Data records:
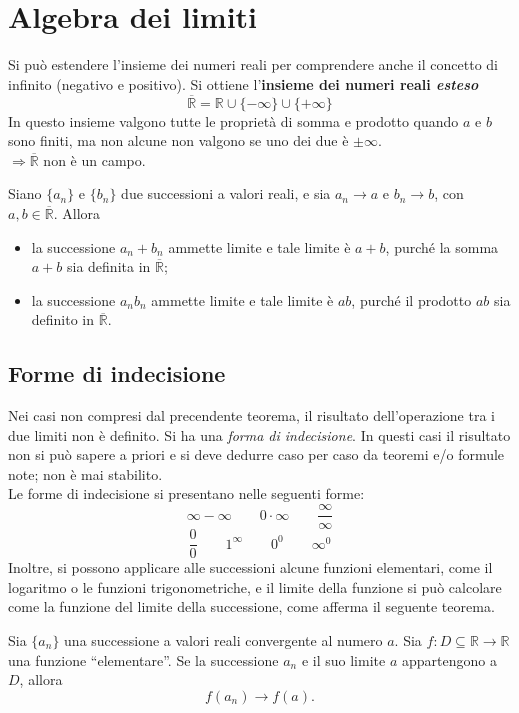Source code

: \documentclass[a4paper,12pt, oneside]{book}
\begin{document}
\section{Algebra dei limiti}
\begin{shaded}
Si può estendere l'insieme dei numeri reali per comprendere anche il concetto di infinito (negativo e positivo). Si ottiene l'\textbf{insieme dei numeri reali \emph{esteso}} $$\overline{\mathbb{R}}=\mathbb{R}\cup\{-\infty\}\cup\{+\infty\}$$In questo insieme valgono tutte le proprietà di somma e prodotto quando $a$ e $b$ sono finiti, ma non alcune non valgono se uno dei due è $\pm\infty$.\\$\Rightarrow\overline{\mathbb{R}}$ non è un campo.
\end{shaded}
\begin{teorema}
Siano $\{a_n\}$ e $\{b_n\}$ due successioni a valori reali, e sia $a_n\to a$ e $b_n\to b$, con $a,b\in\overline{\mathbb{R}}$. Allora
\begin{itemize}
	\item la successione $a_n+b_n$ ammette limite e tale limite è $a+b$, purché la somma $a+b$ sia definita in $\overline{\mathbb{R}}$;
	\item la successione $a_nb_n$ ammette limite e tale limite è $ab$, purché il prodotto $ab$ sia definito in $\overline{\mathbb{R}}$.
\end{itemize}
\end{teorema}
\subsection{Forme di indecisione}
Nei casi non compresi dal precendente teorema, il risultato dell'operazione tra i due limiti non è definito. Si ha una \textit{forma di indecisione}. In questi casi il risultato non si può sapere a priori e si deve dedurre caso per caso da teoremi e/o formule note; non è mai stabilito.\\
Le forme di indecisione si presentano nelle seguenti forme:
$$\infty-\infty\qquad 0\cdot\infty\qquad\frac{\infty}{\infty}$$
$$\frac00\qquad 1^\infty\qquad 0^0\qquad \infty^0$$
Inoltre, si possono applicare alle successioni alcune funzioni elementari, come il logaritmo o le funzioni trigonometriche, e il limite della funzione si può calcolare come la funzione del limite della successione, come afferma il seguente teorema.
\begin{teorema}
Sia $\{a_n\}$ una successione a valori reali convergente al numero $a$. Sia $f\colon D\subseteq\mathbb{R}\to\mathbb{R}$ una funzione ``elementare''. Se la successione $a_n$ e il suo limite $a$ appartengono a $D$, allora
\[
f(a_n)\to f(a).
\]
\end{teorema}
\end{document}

*About this exercise*. Copy the data word for word. Pictures do not go in the copy.

*Answer section*.
Source code

: \documentclass[a4paper,12pt, oneside]{book}
\begin{document}
\section{Algebra dei limiti}
\begin{shaded}
Si può estendere l'insieme dei numeri reali per comprendere anche il concetto di infinito (negativo e positivo). Si ottiene l'\textbf{insieme dei numeri reali \emph{esteso}} $$\overline{\mathbb{R}}=\mathbb{R}\cup\{-\infty\}\cup\{+\infty\}$$In questo insieme valgono tutte le proprietà di somma e prodotto quando $a$ e $b$ sono finiti, ma non alcune non valgono se uno dei due è $\pm\infty$.\\$\Rightarrow\overline{\mathbb{R}}$ non è un campo.
\end{shaded}
\begin{teorema}
Siano $\{a_n\}$ e $\{b_n\}$ due successioni a valori reali, e sia $a_n\to a$ e $b_n\to b$, con $a,b\in\overline{\mathbb{R}}$. Allora
\begin{itemize}
	\item la successione $a_n+b_n$ ammette limite e tale limite è $a+b$, purché la somma $a+b$ sia definita in $\overline{\mathbb{R}}$;
	\item la successione $a_nb_n$ ammette limite e tale limite è $ab$, purché il prodotto $ab$ sia definito in $\overline{\mathbb{R}}$.
\end{itemize}
\end{teorema}
\subsection{Forme di indecisione}
Nei casi non compresi dal precendente teorema, il risultato dell'operazione tra i due limiti non è definito. Si ha una \textit{forma di indecisione}. In questi casi il risultato non si può sapere a priori e si deve dedurre caso per caso da teoremi e/o formule note; non è mai stabilito.\\
Le forme di indecisione si presentano nelle seguenti forme:
$$\infty-\infty\qquad 0\cdot\infty\qquad\frac{\infty}{\infty}$$
$$\frac00\qquad 1^\infty\qquad 0^0\qquad \infty^0$$
Inoltre, si possono applicare alle successioni alcune funzioni elementari, come il logaritmo o le funzioni trigonometriche, e il limite della funzione si può calcolare come la funzione del limite della successione, come afferma il seguente teorema.
\begin{teorema}
Sia $\{a_n\}$ una successione a valori reali convergente al numero $a$. Sia $f\colon D\subseteq\mathbb{R}\to\mathbb{R}$ una funzione ``elementare''. Se la successione $a_n$ e il suo limite $a$ appartengono a $D$, allora
\[
f(a_n)\to f(a).
\]
\end{teorema}
\end{document}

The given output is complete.